Transcript Directory

Here is the transcript directory for the lower court trials:

click here

Trial Transcript - Reserved Issues

Here is the trial transcript for the Reserved Issues.  *click here to view.

Tuesday, March 22, 2011

Feigning foul play and "the claims"

There were times during the trial I just thought this can't be happening, and if it is, nobody would believe it.  Marci was attempting to have the valuation date of my corporation changed, which would benefit her numbers.

The extent of which she claimed that everything I did in business had its roots in her participation - even years after we split, can be seen firsthand by reading my declaration here.

In the end, we won these claims.  The way the justice system works is that even though you know what happened, the judge has to believe each of you has some element of truth to it.  So, it does make sense that when you make really far-reaching claims that you may get some of it.  It's that "shoot for the stars" strategy, thinking that this may pay off by 1) confusing the judge maybe, but 2) raising the "middle bar" of the settlement position.

In the end, it just angers the other side and makes them increase the stakes of the battle.  Angering the other side never pays off, and this whole "Hatfields vs. McCoys" (google it) extended war is the result.

You can read my responsive declaration for the motion for alternate valuation date for Gary Fong, Inc. by clicking HERE.

►The British Columbia Lawsuit (Forum Shopping)

A matter of days after Commissioner Glenda Veasey refused to give Marci spousal support, this lawsuit against me was filed in British Columbia.  Filing two different lawsuits in different jurisdictions is called, "forum shopping":
The signature above is Eric Watson, a Kelowna attorney as Plaintiff's solicitor.  Attorney Watson filed the duplicative action in Canada while producing documents from the California action seeking the same relief as an open California trial.  This is a sanctionable act as "forum shopping" is not allowed, and in fact the Canadian Court sanctioned the party for this behavior.

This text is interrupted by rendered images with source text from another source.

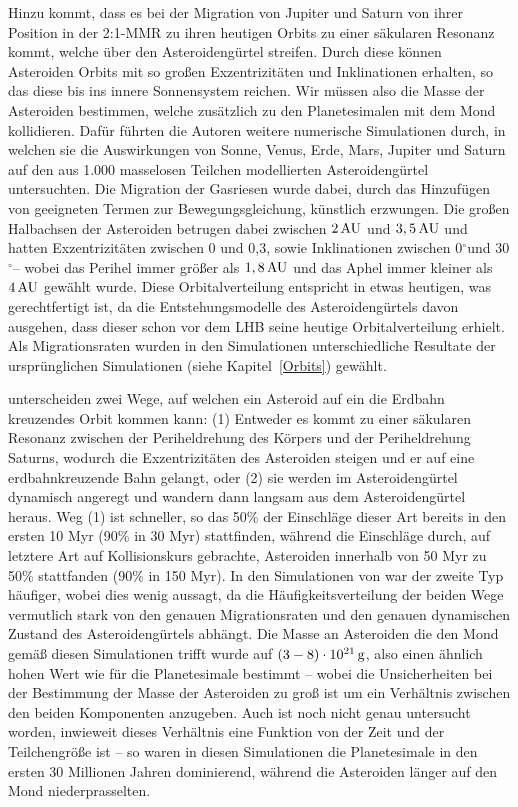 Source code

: \documentclass[12pt,a4paper,twoside]{article}
\renewcommand{\cite}{\citep}
\newcommand{\refsec}[1]{siehe Kapitel~\ref{#1}}
\newcommand{\degree}{$^\circ$}
\begin{document}
Hinzu kommt, dass es bei der Migration von Jupiter und Saturn von ihrer Position in der 2:1-MMR zu ihren heutigen Orbits zu einer säkularen Resonanz kommt, welche über den Asteroidengürtel streifen.
Durch diese können Asteroiden Orbits mit so großen Exzentrizitäten und Inklinationen erhalten, so das diese bis ins innere Sonnensystem reichen. Wir müssen also die Masse der Asteroiden bestimmen, welche zusätzlich zu den Planetesimalen mit dem Mond kollidieren.
Dafür führten die Autoren weitere numerische Simulationen durch, in welchen sie die Auswirkungen von Sonne, Venus, Erde, Mars, Jupiter und Saturn auf den aus 1.000 masselosen Teilchen modellierten Asteroidengürtel untersuchten.
Die Migration der Gasriesen wurde dabei, durch das Hinzufügen von geeigneten Termen zur Bewegungsgleichung, künstlich erzwungen.
Die großen Halbachsen der Asteroiden betrugen dabei zwischen $\unit[2]{AU}$ und $\unit[3,5]{AU}$ und hatten Exzentrizitäten zwischen 0 und 0,3, sowie Inklinationen zwischen 0\degree und 30\degree – wobei das Perihel immer größer als $\unit[1,8]{AU}$ und das Aphel immer kleiner als $\unit[4]{AU}$ gewählt wurde.
Diese Orbitalverteilung entspricht in etwas heutigen, was gerechtfertigt ist, da die Entstehungsmodelle des Asteroidengürtels davon ausgehen, dass dieser schon vor dem LHB seine heutige Orbitalverteilung erhielt\cite{Wetherill1992,Petit2001,Gomes2005}.
Als Migrationsraten wurden in den Simulationen unterschiedliche Resultate der ursprünglichen Simulationen (\refsec{Orbits}) gewählt.

\cite{Gomes2005} unterscheiden zwei Wege, auf welchen ein Asteroid auf ein die Erdbahn kreuzendes Orbit kommen kann: (1) Entweder es kommt zu einer säkularen Resonanz zwischen der Periheldrehung des Körpers und der Periheldrehung Saturns, wodurch die Exzentrizitäten des Asteroiden steigen und er auf eine erdbahnkreuzende Bahn gelangt, oder (2) sie werden im Asteroidengürtel dynamisch angeregt und wandern dann langsam aus dem Asteroidengürtel heraus.
Weg (1) ist schneller, so das 50\% der Einschläge dieser Art bereits in den ersten 10 Myr (90\% in 30 Myr) stattfinden, während die Einschläge durch, auf letztere Art auf Kollisionskurs gebrachte, Asteroiden innerhalb von 50 Myr zu 50\% stattfanden (90\% in 150 Myr)\cite{Gomes2005}.
In den Simulationen von \cite{Gomes2005} war der zweite Typ häufiger, wobei dies wenig aussagt, da
die Häufigkeitsverteilung der beiden Wege vermutlich stark von den genauen Migrationsraten und den genauen dynamischen Zustand des Asteroidengürtels abhängt.
Die Masse an Asteroiden die den Mond gemäß diesen Simulationen trifft wurde auf $\unit[\left( 3-8 \right) \cdot 10^{21}]{g}$, %
also einen ähnlich hohen Wert wie für die Planetesimale bestimmt – wobei die Unsicherheiten bei der Bestimmung der Masse der Asteroiden zu groß ist um ein Verhältnis zwischen den beiden Komponenten anzugeben. Auch ist noch nicht genau untersucht worden, inwieweit dieses Verhältnis eine Funktion von der Zeit und der Teilchengröße ist – so waren in diesen Simulationen die Planetesimale in den ersten 30 Millionen Jahren dominierend, während die Asteroiden länger auf den Mond niederprasselten\cite{Gomes2005}.
\end{document}
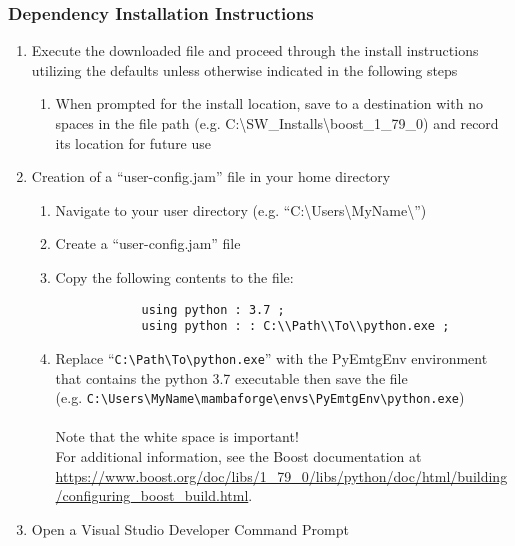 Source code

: \subsubsection{Dependency Installation Instructions}
\begin{enumerate}
	\item Execute the downloaded file and proceed through the install instructions utilizing the defaults unless otherwise indicated in the following steps 
	\begin{enumerate}
		\item When prompted for the install location, save to a destination with no spaces in the file path (e.g. C:\textbackslash SW\_Installs\textbackslash boost\_1\_79\_0) and record its location for future use
	\end{enumerate}
	\item Creation of a “user-config.jam” file in your home directory
	\begin{enumerate}
		\item Navigate to your user directory (e.g. “C:\textbackslash Users\textbackslash MyName\textbackslash”)
		\item Create a “user-config.jam” file
		\item Copy the following contents to the file: \\
		\begin{verbatim}
			using python : 3.7 ; 
			using python : : C:\\Path\\To\\python.exe ;
		\end{verbatim}	
		\item 
			Replace ``\texttt{C:\textbackslash Path\textbackslash To\textbackslash python.exe}'' with the PyEmtgEnv environment that 
			contains the python 3.7 executable then save the file \\
			(e.g. \texttt{C:\textbackslash Users\textbackslash MyName\textbackslash mambaforge\textbackslash envs\textbackslash PyEmtgEnv\textbackslash python.exe})
		\\ \\
		Note that the white space is important! \\ For additional information, see the Boost documentation at \url{https://www.boost.org/doc/libs/1_79_0/libs/python/doc/html/building/configuring_boost_build.html}.
	\end{enumerate}	
	\item Open a Visual Studio Developer Command Prompt 
		\begin{figure}[H]

\end{figure}
\end{enumerate}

Here is testimony in the California Court from the transcript:

             2                Canadian counsel was hired to file a 
             3  collateral action, a collateral divorce action seeking 
             4  spousal support, division of property.  You have 
             5  evidence of that Canadian action.  You have evidence 
             6  that she was sanctioned for.  I will point you out to 
             7  the case of Askew and Burkle.  Both of those cases talk 
             8  about the fact it's sanctionable to file collateral 
             9  actions without -- especially without any leave of 
            10  Court, as was done in this particular case.  
            11               My client ended up spending something 
            12  around 50,000 dollars defending an action up in Canada.  
            13  The net effect of that Canadian action was -- what I 
            14  call "lis pendens" and what they call "pending 
            15  actions" -- are -- were -- were recorded against all of 
            16  Mr. Fong's property, even the property that didn't -- 
            17  that no community property assertion was made at trial.  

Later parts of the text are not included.